● **PROVIDED INFORMATION**:
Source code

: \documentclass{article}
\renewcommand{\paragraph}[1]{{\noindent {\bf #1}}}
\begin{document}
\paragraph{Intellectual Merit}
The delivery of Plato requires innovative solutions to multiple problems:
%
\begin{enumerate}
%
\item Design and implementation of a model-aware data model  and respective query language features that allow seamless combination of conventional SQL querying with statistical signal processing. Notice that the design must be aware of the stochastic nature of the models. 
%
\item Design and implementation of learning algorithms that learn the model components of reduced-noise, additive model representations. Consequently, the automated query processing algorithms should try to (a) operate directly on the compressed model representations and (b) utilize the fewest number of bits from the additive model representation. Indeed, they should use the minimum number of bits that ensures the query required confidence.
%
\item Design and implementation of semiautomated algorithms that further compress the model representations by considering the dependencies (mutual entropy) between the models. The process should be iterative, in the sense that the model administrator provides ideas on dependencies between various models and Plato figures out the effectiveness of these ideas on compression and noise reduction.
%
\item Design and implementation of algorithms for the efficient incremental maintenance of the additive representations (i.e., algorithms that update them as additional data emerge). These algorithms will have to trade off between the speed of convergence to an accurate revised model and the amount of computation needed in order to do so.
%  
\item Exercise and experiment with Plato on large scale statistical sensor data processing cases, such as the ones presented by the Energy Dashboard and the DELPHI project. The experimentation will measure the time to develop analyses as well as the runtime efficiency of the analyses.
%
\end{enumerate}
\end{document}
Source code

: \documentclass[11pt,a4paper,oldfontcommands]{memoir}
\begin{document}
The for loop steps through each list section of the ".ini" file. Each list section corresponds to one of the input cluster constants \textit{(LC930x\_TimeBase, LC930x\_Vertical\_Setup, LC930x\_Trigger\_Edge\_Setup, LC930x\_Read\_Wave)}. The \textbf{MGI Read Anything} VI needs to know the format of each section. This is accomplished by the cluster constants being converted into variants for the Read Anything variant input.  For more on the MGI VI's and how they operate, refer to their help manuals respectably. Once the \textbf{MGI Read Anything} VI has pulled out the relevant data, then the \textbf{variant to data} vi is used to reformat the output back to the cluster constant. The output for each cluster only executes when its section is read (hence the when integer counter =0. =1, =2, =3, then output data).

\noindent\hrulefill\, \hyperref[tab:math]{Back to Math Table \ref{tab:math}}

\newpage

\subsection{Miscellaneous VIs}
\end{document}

● **YOUR GOAL**: What you write must match the records above exactly, line for line.

● **ANSWER AREA**:
Source code

: \documentclass{article}
\renewcommand{\paragraph}[1]{{\noindent {\bf #1}}}
\begin{document}
\paragraph{Intellectual Merit}
The delivery of Plato requires innovative solutions to multiple problems:
%
\begin{enumerate}
%
\item Design and implementation of a model-aware data model  and respective query language features that allow seamless combination of conventional SQL querying with statistical signal processing. Notice that the design must be aware of the stochastic nature of the models. 
%
\item Design and implementation of learning algorithms that learn the model components of reduced-noise, additive model representations. Consequently, the automated query processing algorithms should try to (a) operate directly on the compressed model representations and (b) utilize the fewest number of bits from the additive model representation. Indeed, they should use the minimum number of bits that ensures the query required confidence.
%
\item Design and implementation of semiautomated algorithms that further compress the model representations by considering the dependencies (mutual entropy) between the models. The process should be iterative, in the sense that the model administrator provides ideas on dependencies between various models and Plato figures out the effectiveness of these ideas on compression and noise reduction.
%
\item Design and implementation of algorithms for the efficient incremental maintenance of the additive representations (i.e., algorithms that update them as additional data emerge). These algorithms will have to trade off between the speed of convergence to an accurate revised model and the amount of computation needed in order to do so.
%  
\item Exercise and experiment with Plato on large scale statistical sensor data processing cases, such as the ones presented by the Energy Dashboard and the DELPHI project. The experimentation will measure the time to develop analyses as well as the runtime efficiency of the analyses.
%
\end{enumerate}
\end{document}
Source code

: \documentclass[11pt,a4paper,oldfontcommands]{memoir}
\begin{document}
The for loop steps through each list section of the ".ini" file. Each list section corresponds to one of the input cluster constants \textit{(LC930x\_TimeBase, LC930x\_Vertical\_Setup, LC930x\_Trigger\_Edge\_Setup, LC930x\_Read\_Wave)}. The \textbf{MGI Read Anything} VI needs to know the format of each section. This is accomplished by the cluster constants being converted into variants for the Read Anything variant input.  For more on the MGI VI's and how they operate, refer to their help manuals respectably. Once the \textbf{MGI Read Anything} VI has pulled out the relevant data, then the \textbf{variant to data} vi is used to reformat the output back to the cluster constant. The output for each cluster only executes when its section is read (hence the when integer counter =0. =1, =2, =3, then output data).

\noindent\hrulefill\, \hyperref[tab:math]{Back to Math Table \ref{tab:math}}

\newpage

\subsection{Miscellaneous VIs}
\end{document}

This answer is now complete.